▶ **Exercise**
Copy exactly the lines of the data below that run from the line holding "A Transconductance Amplifier is" through the line holding "In this case, I'll", both ends included.

______

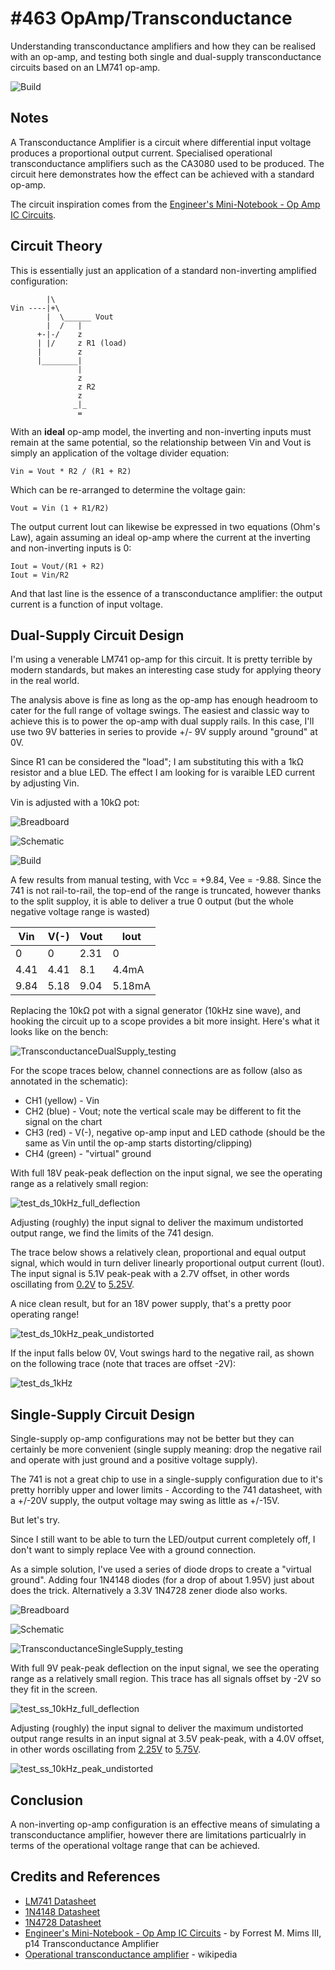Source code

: # #463 OpAmp/Transconductance

Understanding transconductance amplifiers and how they can be realised with an op-amp, and testing both single and dual-supply transconductance circuits based on an LM741 op-amp.

![Build](./assets/Transconductance_build.jpg?raw=true)

## Notes

A Transconductance Amplifier is a circuit where differential input voltage produces a proportional output current. Specialised operational transconductance amplifiers such as the CA3080 used to be produced. The circuit here demonstrates how the effect can be achieved with a standard op-amp.

The circuit inspiration comes from the
[Engineer's Mini-Notebook - Op Amp IC Circuits](https://www.goodreads.com/book/show/12287008-engineer-s-mini-notebook-op-amp-circuits).

## Circuit Theory

This is essentially just an application of a standard non-inverting amplified configuration:

            |\
    Vin ----|+\
            |  \______ Vout
            |  /   |
          +-|-/    z
          | |/     z R1 (load)
          |        z
          |________|
                   |
                   z
                   z R2
                   z
                  _|_
                   =

With an **ideal** op-amp model, the inverting and non-inverting inputs must remain at the same potential,
so the relationship between Vin and Vout is simply an application of the voltage divider equation:

    Vin = Vout * R2 / (R1 + R2)

Which can be re-arranged to determine the voltage gain:

    Vout = Vin (1 + R1/R2)

The output current Iout can likewise be expressed in two equations (Ohm's Law),
again assuming an ideal op-amp where the current at the inverting and non-inverting inputs is 0:

    Iout = Vout/(R1 + R2)
    Iout = Vin/R2

And that last line is the essence of a transconductance amplifier: the output current is
a function of input voltage.

## Dual-Supply Circuit Design

I'm using a venerable LM741 op-amp for this circuit. It is pretty terrible by modern standards,
but makes an interesting case study for applying theory in the real world.

The analysis above is fine as long as the op-amp has enough headroom to cater for the full range of voltage swings.
The easiest and classic way to achieve this is to power the op-amp with dual supply rails.
In this case, I'll use two 9V batteries in series to provide +/- 9V supply around "ground" at 0V.

Since R1 can be considered the "load"; I am substituting this with a 1kΩ resistor and a blue LED.
The effect I am looking for is varaible LED current by adjusting Vin.

Vin is adjusted with a 10kΩ pot:

![Breadboard](./assets/TransconductanceDualSupply_bb.jpg?raw=true)

![Schematic](./assets/TransconductanceDualSupply_schematic.jpg?raw=true)

![Build](./assets/Transconductance_build.jpg?raw=true)

A few results from manual testing, with Vcc = +9.84, Vee = -9.88.
Since the 741 is not rail-to-rail, the top-end of the range is truncated,
however thanks to the split supploy, it is able to deliver a true 0 output (but the whole negative voltage range is wasted)

| Vin | V(-)| Vout  | Iout   |
|-----|-----|-------|--------|
|   0 |   0 | 2.31  | 0      |
| 4.41| 4.41| 8.1   | 4.4mA  |
| 9.84| 5.18| 9.04  | 5.18mA |

Replacing the 10kΩ pot with a signal generator (10kHz sine wave), and hooking the circuit up to a scope
provides a bit more insight. Here's what it looks like on the bench:

![TransconductanceDualSupply_testing](./assets/TransconductanceDualSupply_testing.jpg?raw=true)

For the scope traces below, channel connections are as follow (also as annotated in the schematic):

* CH1 (yellow) - Vin
* CH2 (blue) - Vout; note the vertical scale may be different to fit the signal on the chart
* CH3 (red) - V(-), negative op-amp input and LED cathode (should be the same as Vin until the op-amp starts distorting/clipping)
* CH4 (green) - "virtual" ground

With full 18V peak-peak deflection on the input signal, we see the operating range as a relatively small region:

![test_ds_10kHz_full_deflection](./assets/test_ds_10kHz_full_deflection.gif?raw=true)

Adjusting (roughly) the input signal to deliver the maximum undistorted output range,
we find the limits of the 741 design.

The trace below shows a relatively clean, proportional and equal output signal,
which would in turn deliver linearly proportional output current (Iout).
The input signal is 5.1V peak-peak with a 2.7V offset, in other words oscillating from
[0.2V](https://www.wolframalpha.com/input/?i=2.7V+-+5.1V%2F2) to [5.25V](https://www.wolframalpha.com/input/?i=2.7V+%2B+5.1V%2F2).

A nice clean result, but for an 18V power supply, that's a pretty poor operating range!

![test_ds_10kHz_peak_undistorted](./assets/test_ds_10kHz_peak_undistorted.gif?raw=true)

If the input falls below 0V, Vout swings hard to the negative rail, as shown on the following trace (note that traces are offset -2V):

![test_ds_1kHz](./assets/test_ds_1kHz.gif?raw=true)

## Single-Supply Circuit Design

Single-supply op-amp configurations may not be better but they can certainly be more convenient
(single supply meaning: drop the negative rail and operate with just ground and a positive voltage supply).

The 741 is not a great chip to use in a single-supply configuration due to it's pretty horribly upper and lower limits -
According to the 741 datasheet, with a +/-20V supply, the output voltage may swing as little as +/-15V.

But let's try.

Since I still want to be able to turn the LED/output current completely off, I don't want to simply replace Vee with a ground connection.

As a simple solution, I've used a series of diode drops to create a "virtual ground".
Adding four 1N4148 diodes (for a drop of about 1.95V) just about does the trick. Alternatively a 3.3V 1N4728 zener diode also works.

![Breadboard](./assets/TransconductanceSingleSupply_bb.jpg?raw=true)

![Schematic](./assets/TransconductanceSingleSupply_schematic.jpg?raw=true)

![TransconductanceSingleSupply_testing](./assets/TransconductanceSingleSupply_testing.jpg?raw=true)

With full 9V peak-peak deflection on the input signal, we see the operating range as a relatively small region.
This trace has all signals offset by -2V so they fit in the screen.

![test_ss_10kHz_full_deflection](./assets/test_ss_10kHz_full_deflection.gif?raw=true)

Adjusting (roughly) the input signal to deliver the maximum undistorted output range results in an
input signal at 3.5V peak-peak, with a 4.0V offset, in other words oscillating from
[2.25V](https://www.wolframalpha.com/input/?i=4V+-+3.5V%2F2) to [5.75V](https://www.wolframalpha.com/input/?i=4V+%2B+3.5V%2F2).

![test_ss_10kHz_peak_undistorted](./assets/test_ss_10kHz_peak_undistorted.gif?raw=true)

## Conclusion

A non-inverting op-amp configuration is an effective means of simulating a transconductance amplifier,
however there are limitations particualrly in terms of the operational voltage range that can be achieved.

## Credits and References

* [LM741 Datasheet](https://www.futurlec.com/Linear/LM741CN.shtml)
* [1N4148 Datasheet](https://www.futurlec.com/Diodes/1N4148.shtml)
* [1N4728 Datasheet](https://www.futurlec.com/Diodes/1N4728.shtml)
* [Engineer's Mini-Notebook - Op Amp IC Circuits](https://www.goodreads.com/book/show/12287008-engineer-s-mini-notebook-op-amp-circuits) - by Forrest M. Mims III, p14 Transconductance Amplifier
* [Operational transconductance amplifier](https://en.wikipedia.org/wiki/Operational_transconductance_amplifier) - wikipedia
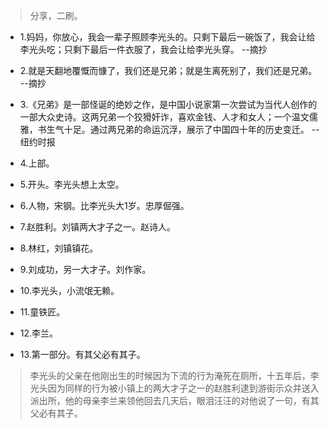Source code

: >分享，二刷。

- 1.妈妈，你放心，我会一辈子照顾李光头的。只剩下最后一碗饭了，我会让给李光头吃；只剩下最后一件衣服了，我会让给李光头穿。 --摘抄

- 2.就是天翻地覆慨而慷了，我们还是兄弟；就是生离死别了，我们还是兄弟。 --摘抄

- 3.《兄弟》是一部怪诞的绝妙之作，是中国小说家第一次尝试为当代人创作的一部大众史诗。这两兄弟一个狡猾奸诈，喜欢金钱、人才和女人；一个温文儒雅，书生气十足。通过两兄弟的命运沉浮，展示了中国四十年的历史变迁。 --纽约时报

- 4.上部。

- 5.开头。李光头想上太空。

- 6.人物，宋钢。比李光头大1岁。忠厚倔强。

- 7.赵胜利。刘镇两大才子之一。赵诗人。

- 8.林红，刘镇镇花。

- 9.刘成功，另一大才子。刘作家。

- 10.李光头，小流氓无赖。

- 11.童铁匠。

- 12.李兰。

- 13.第一部分。有其父必有其子。

>李光头的父亲在他刚出生的时候因为下流的行为淹死在厕所，十五年后，李光头因为同样的行为被小镇上的两大才子之一的赵胜利逮到游街示众并送入派出所，他的母亲李兰来领他回去几天后，眼泪汪汪的对他说了一句，有其父必有其子。
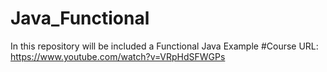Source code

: # Java_Functional
In this repository will be included a Functional Java Example
#Course URL:
https://www.youtube.com/watch?v=VRpHdSFWGPs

______

▶ **Written answer**
A Transconductance Amplifier is a circuit where differential input voltage produces a proportional output current. Specialised operational transconductance amplifiers such as the CA3080 used to be produced. The circuit here demonstrates how the effect can be achieved with a standard op-amp.

The circuit inspiration comes from the
[Engineer's Mini-Notebook - Op Amp IC Circuits](https://www.goodreads.com/book/show/12287008-engineer-s-mini-notebook-op-amp-circuits).

## Circuit Theory

This is essentially just an application of a standard non-inverting amplified configuration:

            |\
    Vin ----|+\
            |  \______ Vout
            |  /   |
          +-|-/    z
          | |/     z R1 (load)
          |        z
          |________|
                   |
                   z
                   z R2
                   z
                  _|_
                   =

With an **ideal** op-amp model, the inverting and non-inverting inputs must remain at the same potential,
so the relationship between Vin and Vout is simply an application of the voltage divider equation:

    Vin = Vout * R2 / (R1 + R2)

Which can be re-arranged to determine the voltage gain:

    Vout = Vin (1 + R1/R2)

The output current Iout can likewise be expressed in two equations (Ohm's Law),
again assuming an ideal op-amp where the current at the inverting and non-inverting inputs is 0:

    Iout = Vout/(R1 + R2)
    Iout = Vin/R2

And that last line is the essence of a transconductance amplifier: the output current is
a function of input voltage.

## Dual-Supply Circuit Design

I'm using a venerable LM741 op-amp for this circuit. It is pretty terrible by modern standards,
but makes an interesting case study for applying theory in the real world.

The analysis above is fine as long as the op-amp has enough headroom to cater for the full range of voltage swings.
The easiest and classic way to achieve this is to power the op-amp with dual supply rails.
In this case, I'll use two 9V batteries in series to provide +/- 9V supply around "ground" at 0V.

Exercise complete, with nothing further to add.